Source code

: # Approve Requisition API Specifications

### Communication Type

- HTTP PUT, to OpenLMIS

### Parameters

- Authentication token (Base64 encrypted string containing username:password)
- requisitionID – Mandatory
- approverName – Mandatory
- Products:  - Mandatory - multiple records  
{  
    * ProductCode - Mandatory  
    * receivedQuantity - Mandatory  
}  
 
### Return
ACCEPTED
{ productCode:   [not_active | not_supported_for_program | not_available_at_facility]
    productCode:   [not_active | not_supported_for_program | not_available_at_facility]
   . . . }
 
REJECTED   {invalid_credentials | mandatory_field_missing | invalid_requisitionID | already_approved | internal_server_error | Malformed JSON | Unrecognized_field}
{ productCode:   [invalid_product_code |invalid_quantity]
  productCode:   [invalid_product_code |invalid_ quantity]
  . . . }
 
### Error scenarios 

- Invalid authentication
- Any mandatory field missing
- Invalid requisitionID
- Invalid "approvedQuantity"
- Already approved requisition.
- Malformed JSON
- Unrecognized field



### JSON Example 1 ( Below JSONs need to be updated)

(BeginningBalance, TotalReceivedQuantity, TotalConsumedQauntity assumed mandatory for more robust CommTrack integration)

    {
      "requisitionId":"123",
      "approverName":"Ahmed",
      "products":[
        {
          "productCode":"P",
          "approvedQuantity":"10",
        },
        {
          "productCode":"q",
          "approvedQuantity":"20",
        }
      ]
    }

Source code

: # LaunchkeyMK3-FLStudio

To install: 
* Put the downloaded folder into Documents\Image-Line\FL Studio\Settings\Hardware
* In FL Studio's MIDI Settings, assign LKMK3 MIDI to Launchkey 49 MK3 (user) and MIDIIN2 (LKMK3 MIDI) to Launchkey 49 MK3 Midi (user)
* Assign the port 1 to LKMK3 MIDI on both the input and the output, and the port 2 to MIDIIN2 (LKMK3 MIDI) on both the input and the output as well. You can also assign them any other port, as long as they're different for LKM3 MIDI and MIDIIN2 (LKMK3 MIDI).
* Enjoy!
◆ ◆ ◆ ◆ ◆ ◆ ◆
◆ **Task prompt**
Lines above containing "Settings": give their number only.

◆ **Solution to this exercise**
2